SOCIEDAD • SUBNOTA › OPINIóN
› Por Mariana Carbajal
Hace unos días en Pueblo San José, una pequeña localidad del partido de Coronel Suárez, la policía detuvo a Raúl Peña, de 42 años, acusado de haber matado a golpes a su ex esposa María Cristina Huber, de 41. Como José Arce, Peña también había sido denunciado por situaciones de violencia: fue acusado de abusar de dos hijas del matrimonio. La Justicia le había ordenado no acercarse a menos de 200 metros de la casa en la que vivían María Cristina y los seis hijos que habían tenido juntos. Pero en la mañana del 16 de abril, Peña habría violado la prohibición, se habría acercado a la vivienda y habría discutido con su ex mujer y uno de los chicos, de 14 años. Luego, habría descargado toda su furia contra ella, dándole golpes con una plancha de hierro. Y una vez que la vio rendida en el piso, la habría matado con un bate de béisbol.
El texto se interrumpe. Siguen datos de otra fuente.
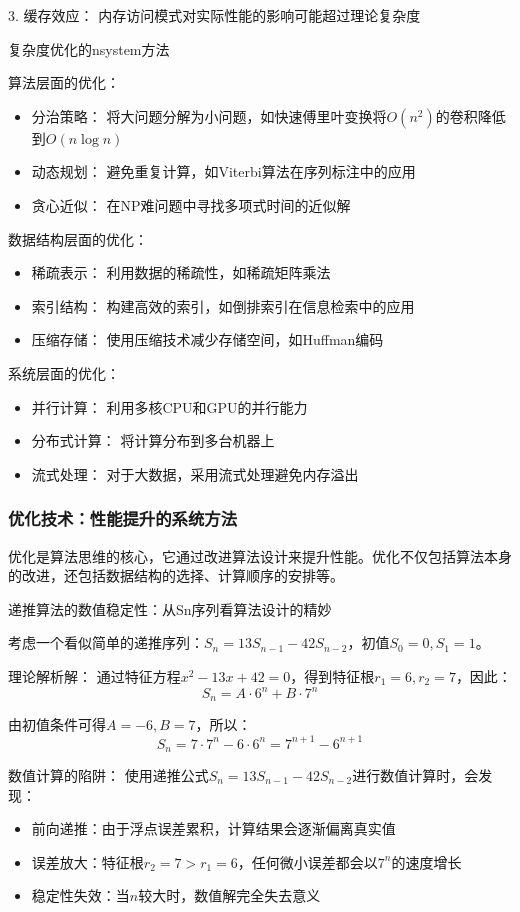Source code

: 3. 缓存效应： 内存访问模式对实际性能的影响可能超过理论复杂度

复杂度优化的nsystem方法

算法层面的优化：
\begin{itemize}
\item 分治策略： 将大问题分解为小问题，如快速傅里叶变换将$O(n^2)$的卷积降低到$O(n \log n)$
\item 动态规划： 避免重复计算，如Viterbi算法在序列标注中的应用
\item 贪心近似： 在NP难问题中寻找多项式时间的近似解
\end{itemize}

数据结构层面的优化：
\begin{itemize}
\item 稀疏表示： 利用数据的稀疏性，如稀疏矩阵乘法
\item 索引结构： 构建高效的索引，如倒排索引在信息检索中的应用
\item 压缩存储： 使用压缩技术减少存储空间，如Huffman编码
\end{itemize}

系统层面的优化：
\begin{itemize}
\item 并行计算： 利用多核CPU和GPU的并行能力
\item 分布式计算： 将计算分布到多台机器上
\item 流式处理： 对于大数据，采用流式处理避免内存溢出
\end{itemize}

\subsubsection{优化技术：性能提升的系统方法}

优化是算法思维的核心，它通过改进算法设计来提升性能。优化不仅包括算法本身的改进，还包括数据结构的选择、计算顺序的安排等。

递推算法的数值稳定性：从Sn序列看算法设计的精妙

考虑一个看似简单的递推序列：$S_n = 13S_{n-1} - 42S_{n-2}$，初值$S_0 = 0, S_1 = 1$。

理论解析解：
通过特征方程$x^2 - 13x + 42 = 0$，得到特征根$r_1 = 6, r_2 = 7$，因此：
$$S_n = A \cdot 6^n + B \cdot 7^n$$

由初值条件可得$A = -6, B = 7$，所以：
$$S_n = 7 \cdot 7^n - 6 \cdot 6^n = 7^{n+1} - 6^{n+1}$$

数值计算的陷阱：
使用递推公式$S_n = 13S_{n-1} - 42S_{n-2}$进行数值计算时，会发现：

\begin{itemize}
\item 前向递推：由于浮点误差累积，计算结果会逐渐偏离真实值
\item 误差放大：特征根$r_2 = 7 > r_1 = 6$，任何微小误差都会以$7^n$的速度增长
\item 稳定性失效：当$n$较大时，数值解完全失去意义
\end{itemize}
Arce no se podía acercar a menos de 300 metros de la casa de El Remanso, donde vivían Rossana Galliano y los dos hijos de ambos, de 4 y 3 años. Una jueza lo había dispuesto después de la cuarta denuncia que presentó Rossana por violencia doméstica. No fue necesario que violara la orden judicial. No apeló a una plancha de hierro ni a un bate de béisbol: Arce, según la investigación fiscal, habría contratado sicarios. Pudo mandarla a matar, siguiendo la acusación, porque tenía plata. Es la privatización de femicidio.
Otros hombres estrangulan, disparan un arma con su propia mano o apuñalan a sus parejas o ex esposas para liquidarlas. Algunos, después se suicidan. Antes, casi siempre, hay otras manifestaciones violentas.
Muchas mujeres viven con esa inseguridad de puertas adentro. Es una inseguridad histórica, eterna, real, palpable en rostros violáceos de moretones. Es una inseguridad que conmueve poco o nada a la clase política, salvo algunas excepciones. La violencia contra las mujeres es una de las caras más dolorosas de la discriminación y tal vez la violación más frecuente, silenciada e impune de los derechos humanos. Tiene su raíz en la desigualdad de género y en el status subordinado de las mujeres en relación con los hombres en las sociedades.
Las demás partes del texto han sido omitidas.